Visual design is not just about being fancy and fun. Your educational task as an online teacher is to steer the attention of your students and to create a positive learning process, even though not everyone will notice it.

Think about your audience and make sure that you choose appropriate visuals for their age, nationality, and learning style. Be aware of the subject matter – some subjects will need more infographics and others will benefit more from GIFs or video content.

If possible, try and step outside of the box as you think about your audience and the visual design of your course. Once you have an answer to the questions of why you need visuals and who your audience is, the sky is the limit. Experiment with formats or contents and then test them out. You will quickly receive priceless feedback from your online students and then you can spend more time on those graphics that give the best results, whether they are emotional boosters, unusual points of view, before-and-after photographs, or behind-the-scenes visuals.

Step-by-step guide

Think about your content

Your graphic content should support your course content. Choose images that add value and increase understanding among your students. Think about the visual and textual parts as a whole. All of the little elements of each individual item should be relevant to the others. Do not consider your graphics as simply decoration; instead, try to guide the learners through the material with the help of your visuals. Your course can only be as effective as the content and imagery are coherent.

Take consistency seriously

Visual elements draw attention; however, sometimes we process the images subconsciously and store them in our memory. Knowing this can help you use images to direct the attention of the e-learners towards the important parts of the lesson and to retain knowledge for longer periods.

Keeping in mind that visuals are easily remembered, invest time in creating a visually consistent course. All of the components need to work together to suggest unity and to support one another. Choose a learning template that will work for you throughout the entire course and stick to its style uncompromisingly. Chaotic course design creates chaotic learners.

Make the most of colors

Let us start with the facts. Appropriate colors:

  • increase brand recognition by up to 80%
  • increase the number of readers by up to 40%
  • increase the level of understanding of the message by up to 73%

Colors affect the mood and evoke different emotions. Use appropriate colors that will lead you to the desired results of your course. Consider the brand image of your course and choose the colors accordingly, while keeping in mind your students as well as the subject of the course. Define the proper tone and voice of your teaching style and select colors that will correspond to them. However, do not overuse them. Select a major color scheme and stick to it by adding a maximum of one or two supporting colors. Here are some of the meanings behind some of the basic colors:

  • Warm colors – red, orange, green: connected with active emotions and physical activity
  • Blue: low anxiety levels, calm, and comfort
  • Black: incorporates modern styles, exclusivity, and increases attractiveness
  • Red: increases attractiveness and activity
  • Green: incorporates health, growth, and a natural feel
  • Black + red: colors of strength and confidence
  • White + gray: in some cases, weakness and passiveness

Do not forget the fonts

Both colors and fonts are important elements that drastically improve visual communication as a whole. Some fonts are better received than others. There are fonts that are more readable and, just like the colors, generate certain feelings. Use serif fonts when presenting larger amounts of text (Garamond, Times New Roman, Book Antiqua) and sans serif fonts for more informational and briefer styles (Verdana, Arial, Calibri).

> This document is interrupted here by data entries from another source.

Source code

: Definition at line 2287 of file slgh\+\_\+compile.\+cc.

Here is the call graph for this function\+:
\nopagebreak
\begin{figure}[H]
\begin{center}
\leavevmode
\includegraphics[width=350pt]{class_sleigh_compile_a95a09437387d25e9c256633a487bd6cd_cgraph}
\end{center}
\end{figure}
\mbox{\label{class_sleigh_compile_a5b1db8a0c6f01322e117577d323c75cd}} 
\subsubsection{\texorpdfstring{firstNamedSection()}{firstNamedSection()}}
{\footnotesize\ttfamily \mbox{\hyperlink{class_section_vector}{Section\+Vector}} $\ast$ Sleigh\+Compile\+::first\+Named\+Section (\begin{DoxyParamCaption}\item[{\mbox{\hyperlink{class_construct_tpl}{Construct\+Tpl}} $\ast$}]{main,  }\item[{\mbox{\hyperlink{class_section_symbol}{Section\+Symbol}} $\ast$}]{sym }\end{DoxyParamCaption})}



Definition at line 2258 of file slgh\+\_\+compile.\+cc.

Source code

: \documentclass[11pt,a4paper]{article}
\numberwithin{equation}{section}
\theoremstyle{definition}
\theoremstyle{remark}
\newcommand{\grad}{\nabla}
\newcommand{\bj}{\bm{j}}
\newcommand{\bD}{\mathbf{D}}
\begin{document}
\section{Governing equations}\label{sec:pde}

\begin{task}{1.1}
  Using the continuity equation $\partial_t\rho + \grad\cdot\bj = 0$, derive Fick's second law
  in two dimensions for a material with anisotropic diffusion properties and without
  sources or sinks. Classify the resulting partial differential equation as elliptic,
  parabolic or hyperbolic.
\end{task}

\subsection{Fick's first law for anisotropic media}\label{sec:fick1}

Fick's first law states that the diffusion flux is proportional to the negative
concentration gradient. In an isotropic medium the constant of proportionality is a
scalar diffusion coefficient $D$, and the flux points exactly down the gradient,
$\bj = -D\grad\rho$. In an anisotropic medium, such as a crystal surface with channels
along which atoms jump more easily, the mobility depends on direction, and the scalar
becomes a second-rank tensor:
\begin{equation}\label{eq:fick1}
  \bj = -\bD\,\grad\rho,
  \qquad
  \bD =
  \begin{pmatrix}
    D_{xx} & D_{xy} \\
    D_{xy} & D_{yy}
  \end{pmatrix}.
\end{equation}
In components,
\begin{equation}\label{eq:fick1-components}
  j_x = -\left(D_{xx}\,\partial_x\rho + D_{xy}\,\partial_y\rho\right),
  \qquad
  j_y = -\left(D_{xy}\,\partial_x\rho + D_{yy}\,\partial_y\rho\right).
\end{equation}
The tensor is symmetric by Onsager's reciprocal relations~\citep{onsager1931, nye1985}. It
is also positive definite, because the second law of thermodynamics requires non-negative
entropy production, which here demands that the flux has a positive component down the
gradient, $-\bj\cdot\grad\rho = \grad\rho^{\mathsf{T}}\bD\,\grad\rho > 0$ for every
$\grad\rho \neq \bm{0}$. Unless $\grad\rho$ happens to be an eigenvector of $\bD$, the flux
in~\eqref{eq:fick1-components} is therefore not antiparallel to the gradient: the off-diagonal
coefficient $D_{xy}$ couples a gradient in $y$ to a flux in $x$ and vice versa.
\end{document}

Fonts have an impact on perception. They inspire ideas and tell stories. Fonts reflect the times in which they were created and were widely used.

There are hundreds of fonts to choose from, but skilled designers do not use more than 5 of them. Before choosing the appropriate font for your course, think again about your audience and the goal of your course. Here are 5 fonts that you cannot go wrong with:

  1. Helvetica: This is one of the most popular fonts. It transfers information easily, but is not preferred because of its standard voice and wide use.
  2. Garamond: This font has many variations. It is the second most widely used font after Helvetica and is used in book design, magazines, websites, and long text passages.
  3. Futura: This font is used for logo design and corporate identity in books that do not have much text. It suggests confidence because of its stable geometrical forms.
  4. Bodoni: This font is best for titles, decorative texts, and logos. It is a symbol of contrast, style, and aesthetics.
  5. Frutiger: This font is neither geometrical nor humanist. Due to its recognition, it is preferred for web pages or for the design of short texts and magazines.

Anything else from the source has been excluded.